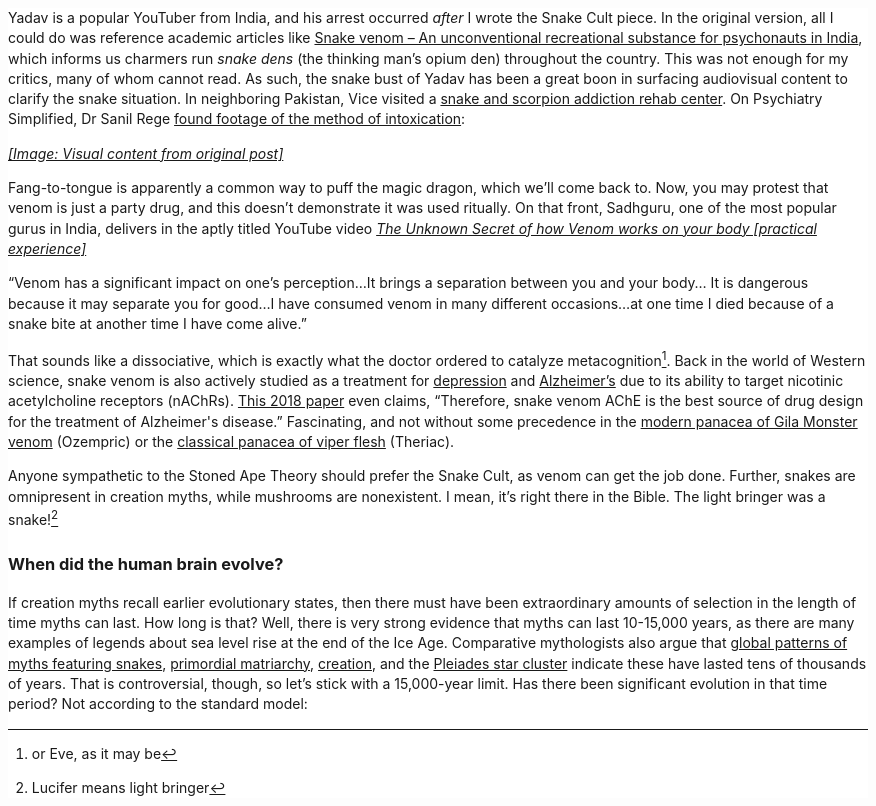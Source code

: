 Yadav is a popular YouTuber from India, and his arrest occurred _after_ I wrote the Snake Cult piece. In the original version, all I could do was reference academic articles like [Snake venom – An unconventional recreational substance for psychonauts in India](https://www.sciencedirect.com/science/article/abs/pii/S1752928X22000968), which informs us charmers run _snake dens_ (the thinking man’s opium den) throughout the country. This was not enough for my critics, many of whom cannot read. As such, the snake bust of Yadav has been a great boon in surfacing audiovisual content to clarify the snake situation. In neighboring Pakistan, Vice visited a [snake and scorpion addiction rehab center](https://www.youtube.com/watch?v=zpTJNcBKLc8). On Psychiatry Simplified, Dr Sanil Rege [found footage of the method of intoxication](https://www.youtube.com/watch?v=5I5KQMnX3w8):

[*[Image: Visual content from original post]*](https://substackcdn.com/image/fetch/$s_!PjGr!,f_auto,q_auto:good,fl_progressive:steep/https%3A%2F%2Fsubstack-post-media.s3.amazonaws.com%2Fpublic%2Fimages%2F0658fcbe-7aa3-47f8-b4df-29f8a5cc6087_1198x749.png)

Fang-to-tongue is apparently a common way to puff the magic dragon, which we’ll come back to. Now, you may protest that venom is just a party drug, and this doesn’t demonstrate it was used ritually. On that front, Sadhguru, one of the most popular gurus in India, delivers in the aptly titled YouTube video _[The Unknown Secret of how Venom works on your body [practical experience]](https://www.youtube.com/watch?v=ROTibYc4irk)_

[^3]:

“Venom has a significant impact on one’s perception…It brings a separation between you and your body… It is dangerous because it may separate you for good…I have consumed venom in many different occasions…at one time I died because of a snake bite at another time I have come alive.” 

That sounds like a dissociative, which is exactly what the doctor ordered to catalyze metacognition[^4]. Back in the world of Western science, snake venom is also actively studied as a treatment for [depression](https://www.sciencedirect.com/science/article/pii/S0306987722001505) and [Alzheimer’s](https://link.springer.com/article/10.1007/s12035-020-02270-0) due to its ability to target nicotinic acetylcholine receptors (nAChRs). [This 2018 paper](https://pmc.ncbi.nlm.nih.gov/articles/PMC6118079/#:~:text=Therefore%2C%20snake%20venom%20AChE%20is,to%20the%20synapses%20\(18\).) even claims, “Therefore, snake venom AChE is the best source of drug design for the treatment of Alzheimer's disease.” Fascinating, and not without some precedence in the [modern panacea of Gila Monster venom](https://www.astralcodexten.com/p/why-does-ozempic-cure-all-diseases) (Ozempric) or the [classical panacea of viper flesh](https://en.wikipedia.org/wiki/Theriac) (Theriac).

Anyone sympathetic to the Stoned Ape Theory should prefer the Snake Cult, as venom can get the job done. Further, snakes are omnipresent in creation myths, while mushrooms are nonexistent. I mean, it’s right there in the Bible. The light bringer was a snake![^5]

### When did the human brain evolve?


If creation myths recall earlier evolutionary states, then there must have been extraordinary amounts of selection in the length of time myths can last. How long is that? Well, there is very strong evidence that myths can last 10-15,000 years, as there are many examples of legends about sea level rise at the end of the Ice Age. Comparative mythologists also argue that [global patterns of myths featuring snakes](https://www.vectorsofmind.com/p/contra-dhuy-on-snake-myths), [primordial matriarchy](https://shs.hal.science/halshs-01790319/document), [creation](https://www.youtube.com/watch?v=nZmEro_ODqc), and the [Pleiades star cluster](https://www.vectorsofmind.com/i/135720028/why-are-there-seven-sisters) indicate these have lasted tens of thousands of years. That is controversial, though, so let’s stick with a 15,000-year limit. Has there been significant evolution in that time period? Not according to the standard model:


[^1]: Another paper finds similar timelines for haplotype R1b entering Chad
[^2]: Froese does not specifically say the Christian sacraments are vestigial; I use it as the best-known example. However, mythologists such as Joseph Campbell argued that the rituals surrounding Christ’s resurrection were vestigial to the more literal death-and-rebirth practices that go back to the agricultural revolution. That is the entire point of his Historical Atlas of World Mythology, which starts with hunter-gather mythology (The Way of Animal Powers) and shows how agricultural cultures adapted those ideas (The Way of the Seeded Earth), and finally developed into modern religions in the Axial Age (The way of Man). The Snake Cult can be seen as an argument that the core innovation of Paleolithic religion was a method to teach “I am.” They invented being. Today, all culture is a riff off this idea. Or as the Upanishads put it: “In the beginning, there was only the Great Self in the form of a Person. Reflecting, it found nothing but itself. Then its first word was: “This am I!” whence arose the name “I” (Aham).”
[^3]: There are dozens of similar fan edits from accounts like Spiritual Awakening with titles like “Why I Drank Cobra Venom?” available on YouTube.
[^4]: or Eve, as it may be
[^5]: Lucifer means light bringer
[^6]: See also this recent paper on the mechanism of snake venom: “Therefore, it is plausible that there is a specific correlation between snake venom-induced neurological impairments and CHRNA7 [Neuronal acetylcholine receptor subunit alpha-7]. Similarly, CHRNA1 is also involved in neurodevelopment, neuroplasticity, and the development of mental disorders (including bipolar disorder).”
[^7]: Similar hints of antivenom are what originally sent me down the snake cult rabbit hole. Many of the plants associated with snakes in myth (ie, apples, lotus, fennel) are excellent sources of rutin, an effective antivenom.
[^8]: M. Tullius Cicero, De Legibus, ed. Georges de Plinval, Book 2.14.36
[^9]: “From the distribution it is inferred that these traits are of archaic, possibly palaeolithic, origin, and not a matter of recent diffusion. As regards the bull-roarer, earlier theories are to be regarded as untenable. It would be possible to regard it as of independent origin in different regions only if attention were confined to its use as a toy or for purposes of magic. In connexion with initiation and secret societies, it is always associated with a form of tribal marking, a death and resurrection ceremony, and an impersonation of ghosts and spirits. It is tabooed to women and is invariably represented as the voice of spirits; but when found outside the area of initiation rites and secret societies it is neither. As there is no psychological principle which debars women from the sight of the instrument in Oceania, Africa, and the New World, it cannot be regarded as due to an independent origin and it must be inferred that it has been diffused from a common centre.”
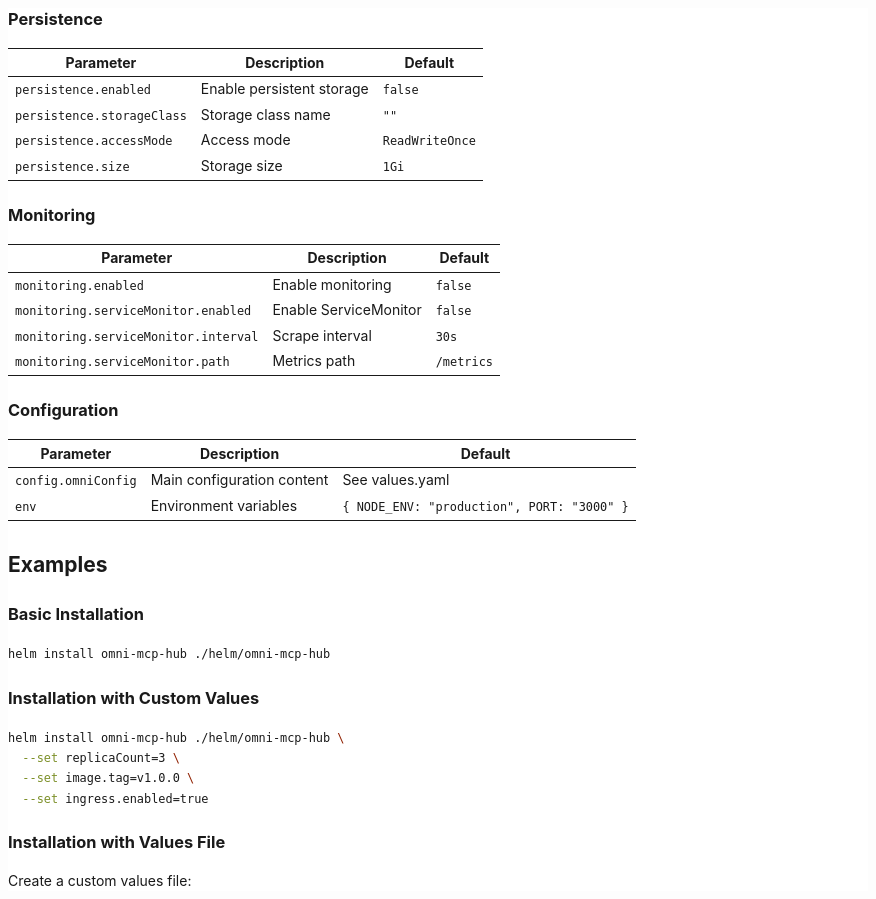 ### Persistence

| Parameter | Description | Default |
|-----------|-------------|---------|
| `persistence.enabled` | Enable persistent storage | `false` |
| `persistence.storageClass` | Storage class name | `""` |
| `persistence.accessMode` | Access mode | `ReadWriteOnce` |
| `persistence.size` | Storage size | `1Gi` |

### Monitoring

| Parameter | Description | Default |
|-----------|-------------|---------|
| `monitoring.enabled` | Enable monitoring | `false` |
| `monitoring.serviceMonitor.enabled` | Enable ServiceMonitor | `false` |
| `monitoring.serviceMonitor.interval` | Scrape interval | `30s` |
| `monitoring.serviceMonitor.path` | Metrics path | `/metrics` |

### Configuration

| Parameter | Description | Default |
|-----------|-------------|---------|
| `config.omniConfig` | Main configuration content | See values.yaml |
| `env` | Environment variables | `{ NODE_ENV: "production", PORT: "3000" }` |

## Examples

### Basic Installation

```bash
helm install omni-mcp-hub ./helm/omni-mcp-hub
```

### Installation with Custom Values

```bash
helm install omni-mcp-hub ./helm/omni-mcp-hub \
  --set replicaCount=3 \
  --set image.tag=v1.0.0 \
  --set ingress.enabled=true
```

### Installation with Values File

Create a custom values file:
+ + + + + + +
▶ WHAT THE EXERCISE ASKS
Determine how many lines of the material above contain "name", and give that number with no other words.

▶ SOLUTION FOR THIS EXERCISE
2